Chronische pijn is zowel lichamelijk als emotioneel belastend. Het is erg moeilijk om je op dagelijkse taken te concentreren wanneer je constant wordt afgeleid door de pijn. Ook kan het zijn dat je door de pijn bepaalde taken niet kunt uitvoeren. Daarbij komt ook nog dat chronische pijn een ziekte is die niet van de buitenkant te zien is, waardoor het vaak ook niet wordt (h)erkend. Ongeveer 20% van de Europeanen lijdt aan chronische pijn. Chronische pijn komt meer voor bij vrouwen dan bij mannen, en neemt toe met de leeftijd. Slechts 40% van de chronische pijn patiënten kan door pijnstilling goed behandeld worden.

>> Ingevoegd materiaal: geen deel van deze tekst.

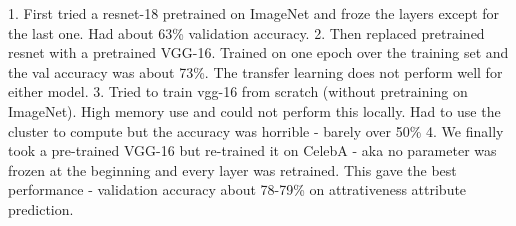 \documentclass{article}
\begin{document}
1. First tried a resnet-18 pretrained on ImageNet and froze the layers except for the last one. Had about 63\% validation accuracy. 
2. Then replaced pretrained resnet with a pretrained VGG-16. Trained on one epoch over the training set and the val accuracy was about 73\%. The transfer learning does not perform well for either model. 
3. Tried to train vgg-16 from scratch (without pretraining on ImageNet). High memory use and could not perform this locally. Had to use the cluster to compute but the accuracy was horrible - barely over 50\%
4. We finally took a pre-trained VGG-16 but re-trained it on CelebA - aka no parameter was frozen at the beginning and every layer was retrained. This gave the best performance - validation accuracy about 78-79\% on attrativeness attribute prediction. 
\end{document}
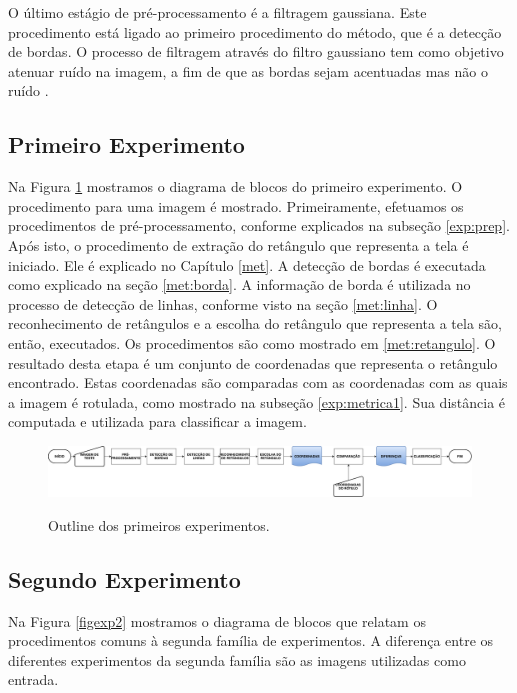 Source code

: 
O último estágio de pré-processamento é a filtragem gaussiana. Este procedimento está ligado ao primeiro procedimento do método, que é a detecção de bordas. O processo de filtragem através do filtro gaussiano tem como objetivo atenuar ruído na imagem, a fim de que as bordas sejam acentuadas mas não o ruído \cite{canny,borda00}.

\subsection{Primeiro Experimento} \label{exp:proc1}

Na Figura \ref{fig:exp1} mostramos o diagrama de blocos do primeiro experimento. O procedimento para uma imagem é mostrado. Primeiramente, efetuamos os procedimentos de pré-processamento, conforme explicados na subseção \ref{exp:prep}. Após isto, o procedimento de extração do retângulo que representa a tela é iniciado. Ele é explicado no Capítulo \ref{met}. A detecção de bordas é executada como explicado na seção \ref{met:borda}. A informação de borda é utilizada no processo de detecção de linhas, conforme visto na seção \ref{met:linha}. O reconhecimento de retângulos e a escolha do retângulo que representa a tela são, então, executados. Os procedimentos são como mostrado em \ref{met:retangulo}. O resultado desta etapa é um conjunto de coordenadas que representa o retângulo encontrado. Estas coordenadas são comparadas com as coordenadas com as quais a imagem é rotulada, como mostrado na subseção \ref{exp:metrica1}. Sua distância é computada e utilizada para classificar a imagem.

\begin{figure} [h]
\centering
\includegraphics[width = \textwidth]{figuras/exp1.pdf} \label{fig:exp1} \caption{Outline dos primeiros experimentos.}
\end{figure} 


\subsection{Segundo Experimento} \label{exp:proc2}

Na Figura \ref{figexp2} mostramos o diagrama de blocos que relatam os procedimentos comuns à segunda família de experimentos. A diferença entre os diferentes experimentos da segunda família são as imagens utilizadas como entrada.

De resterende 60% heeft er onvoldoende baat bij en/of heeft last van verstorende bijwerkingen. Daarnaast is de sociaal-economische impact groter dan bij andere gezondheidsproblemen. Dit omdat patiënten met chronische pijn vaak afwezig zijn van het werk of het werk moeten opzeggen vanwege hun slopende ziekte.
Behandeling van chronische pijn met een enkel medicijn is vaak niet (voldoende) effectief en gaat in de regel gepaard met ernstige bijwerkingen. Het voorschrijven van bijvoorbeeld opioiden, een veel gebruikte klasse van pijnstillers (analgetica), is effectief voor sommige, maar niet alle patiënten met chronische pijn. Bijwerkingen en nadelige gevolgen zijn onder meer sedatie (slaperigheid), cognitieve stoornissen (d.w.z. problemen hebben met het geheugen, moeite hebben met het verwerken van informatie of met een andere hersenfunctie) en het risico van verslaving en misbruik. De behandeling van chronische pijn met meerdere medicijnen, zoals bijvoorbeeld een opioide in combinatie met een anti-angst- of anti-depressief medicijn, oftwel combinatietherapieën, zijn veelbelovender. Deze combinatietherapieën kunnen leiden tot een verbeterde en gezondere balans tussen gewenste en nadelige effecten van de behandeling.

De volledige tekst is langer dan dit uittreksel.